**PROVIDED INFORMATION**
Segment Open

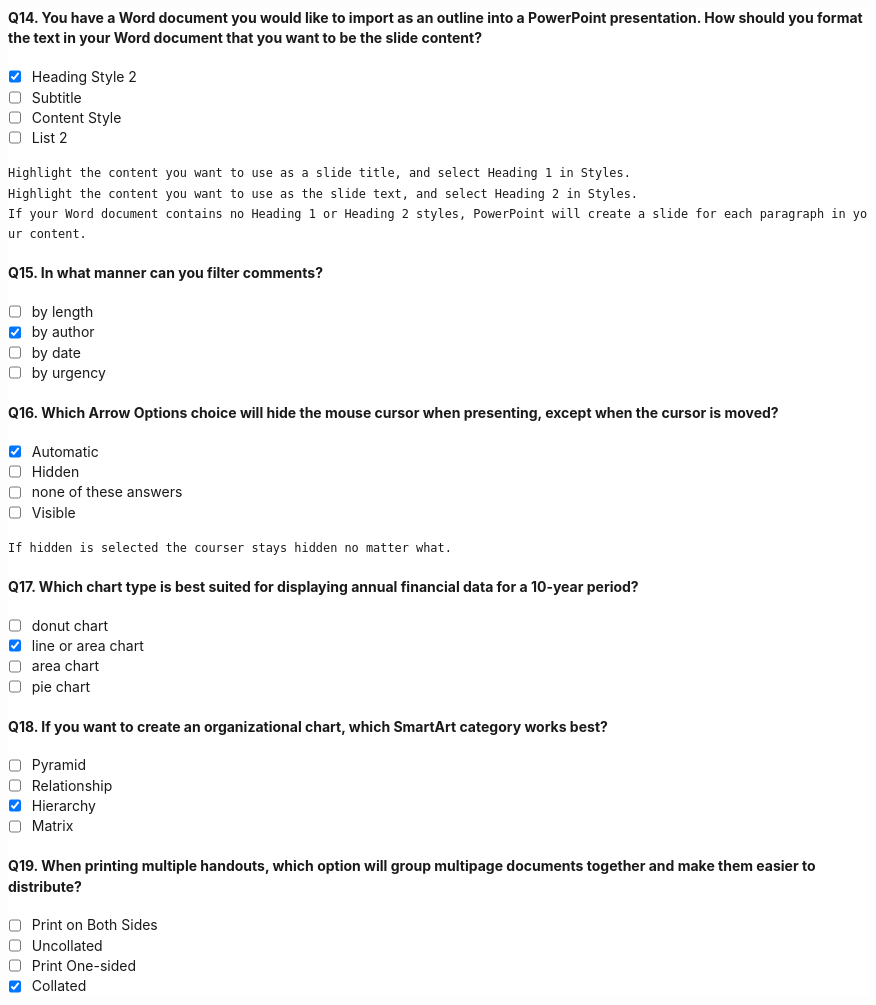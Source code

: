 #### Q14. You have a Word document you would like to import as an outline into a PowerPoint presentation. How should you format the text in your Word document that you want to be the slide content?
- [x] Heading Style 2
- [ ] Subtitle
- [ ] Content Style
- [ ] List 2
```
Highlight the content you want to use as a slide title, and select Heading 1 in Styles.
Highlight the content you want to use as the slide text, and select Heading 2 in Styles.
If your Word document contains no Heading 1 or Heading 2 styles, PowerPoint will create a slide for each paragraph in your content.
```

#### Q15. In what manner can you filter comments?

- [ ] by length
- [x] by author
- [ ] by date
- [ ] by urgency

#### Q16. Which Arrow Options choice will hide the mouse cursor when presenting, except when the cursor is moved?
- [x] Automatic
- [ ] Hidden
- [ ] none of these answers
- [ ] Visible
```
If hidden is selected the courser stays hidden no matter what.
```

#### Q17. Which chart type is best suited for displaying annual financial data for a 10-year period?
- [ ] donut chart
- [x] line or area chart
- [ ] area chart
- [ ] pie chart

#### Q18. If you want to create an organizational chart, which SmartArt category works best?
- [ ] Pyramid
- [ ] Relationship
- [x] Hierarchy
- [ ] Matrix

#### Q19. When printing multiple handouts, which option will group multipage documents together and make them easier to distribute?
- [ ] Print on Both Sides
- [ ] Uncollated
- [ ] Print One-sided
- [x] Collated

Segment Closed

**TASK TO CARRY OUT**
All that the answer may hold is the lines from the one with "- [ ] Content Style" through the end of the data, set down exactly as they appear.

**YOUR SOLUTION**
- [ ] Content Style
- [ ] List 2
```
Highlight the content you want to use as a slide title, and select Heading 1 in Styles.
Highlight the content you want to use as the slide text, and select Heading 2 in Styles.
If your Word document contains no Heading 1 or Heading 2 styles, PowerPoint will create a slide for each paragraph in your content.
```

#### Q15. In what manner can you filter comments?

- [ ] by length
- [x] by author
- [ ] by date
- [ ] by urgency

#### Q16. Which Arrow Options choice will hide the mouse cursor when presenting, except when the cursor is moved?
- [x] Automatic
- [ ] Hidden
- [ ] none of these answers
- [ ] Visible
```
If hidden is selected the courser stays hidden no matter what.
```

#### Q17. Which chart type is best suited for displaying annual financial data for a 10-year period?
- [ ] donut chart
- [x] line or area chart
- [ ] area chart
- [ ] pie chart

#### Q18. If you want to create an organizational chart, which SmartArt category works best?
- [ ] Pyramid
- [ ] Relationship
- [x] Hierarchy
- [ ] Matrix

#### Q19. When printing multiple handouts, which option will group multipage documents together and make them easier to distribute?
- [ ] Print on Both Sides
- [ ] Uncollated
- [ ] Print One-sided
- [x] Collated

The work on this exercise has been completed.